Audit: NYC issued $2.7 billion in noncompetitive education contracts — and often violates its own rules

The city’s education department routinely violated state law and its own policies in issuing contracts worth billions of dollars — mostly awarded without a competitive bidding process.

That’s according to a blistering audit released Friday by city Comptroller Scott Stringer, the first major audit to scrutinize contracting by the de Blasio education department. It found that the department issued $2.7 billion contracts without a competitive process in fiscal year 2016, or roughly 64 percent of all spending on contracts.

The education department routinely failed to properly oversee its vendors, paid them late, and often directed them to begin work before proper paperwork was filed with the comptroller’s office, according to the audit.

“This investigation shows that DOE acts as though the rules don’t matter,” Stringer said in a statement which included 20 recommendations to fix the process. “When it comes to contracting, this is an opaque agency that refuses to accept responsibility, that often uses inaccurate arguments to defend backwards organizational practices.”

Some highlights:

  • Out of 521 “limited competition” contracts, the city directed vendors to begin work before filing appropriate paperwork on 85 percent of them. In one case, a contract was filed two and a half years after the vendor began work.
  • The education department did not correct sloppy oversight of vendors, despite a 2015 audit that urged them to do so. In some cases, “there was no evidence the DOE conducted performance evaluations, as required by the DOE’s own procurement rules,” the audit found.
  • The DOE spent $2 million to pay for “goods or services that had already been improperly purchased in violation of DOE’s procurement rules.”

Stringer’s findings come less than a month after the comptroller blasted the city’s management of education technology in a separate audit that found the education department has lost track of thousands of computers and failed to create an appropriate tracking system for them.

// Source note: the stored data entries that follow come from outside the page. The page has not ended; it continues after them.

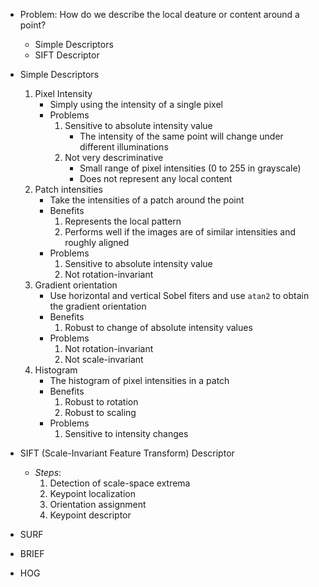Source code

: - Problem: How do we describe the local deature or content around a point?
	- Simple Descriptors
	- SIFT Descriptor

- Simple Descriptors
	1.  Pixel Intensity
		- Simply using the intensity of a single pixel
		- Problems
			1.  Sensitive to absolute intensity value
				- The intensity of the same point will change under different illuminations
			2.  Not very descriminative
				- Small range of pixel intensities (0 to 255 in grayscale)
				- Does not represent any local content
	2. Patch intensities
		- Take the intensities of a patch around the point
		- Benefits
			1. Represents the local pattern
			2. Performs well if the images are of similar intensities and roughly aligned
		- Problems
			1. Sensitive to absolute intensity value
			2. Not rotation-invariant
	3. Gradient orientation
		- Use horizontal and vertical Sobel fiters and use `atan2` to obtain the gradient orientation
		- Benefits
			1. Robust to change of absolute intensity values
		- Problems
			1. Not rotation-invariant
			2. Not scale-invariant
	4. Histogram
		- The histogram of pixel intensities in a patch
		- Benefits
			1. Robust to rotation
			2. Robust to scaling
		- Problems
			1. Sensitive to intensity changes

- SIFT (Scale-Invariant Feature Transform) Descriptor
	- *Steps*:
		1. Detection of scale-space extrema
		2. Keypoint localization
		3. Orientation assignment
		4. Keypoint descriptor

- SURF

- BRIEF

- HOG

Stringer’s harsh criticisms of Mayor Bill de Blasio’s education department come shortly after endorsing the mayor’s re-election bid.

The Bloomberg administration also faced sharp criticism for awarding contracts without soliciting competing bids. The administration’s critics said the mayor was inappropriately applying business practices to public spending. But Joel Klein, Bloomberg’s longest-serving chancellor, dismissed the criticism, saying he’d “never seen [an audit] that didn’t say you couldn’t follow procurement rules a little closer.”

Will Mantell, an education department spokesman, said the city’s procurement process is “rigorous” and “many of this audit’s conclusions are incorrect.”

“We perform background checks on all vendors and post them online, maintain the appropriate documentation on procurements, and recently implemented an electronic performance evaluation system,” Mantell added.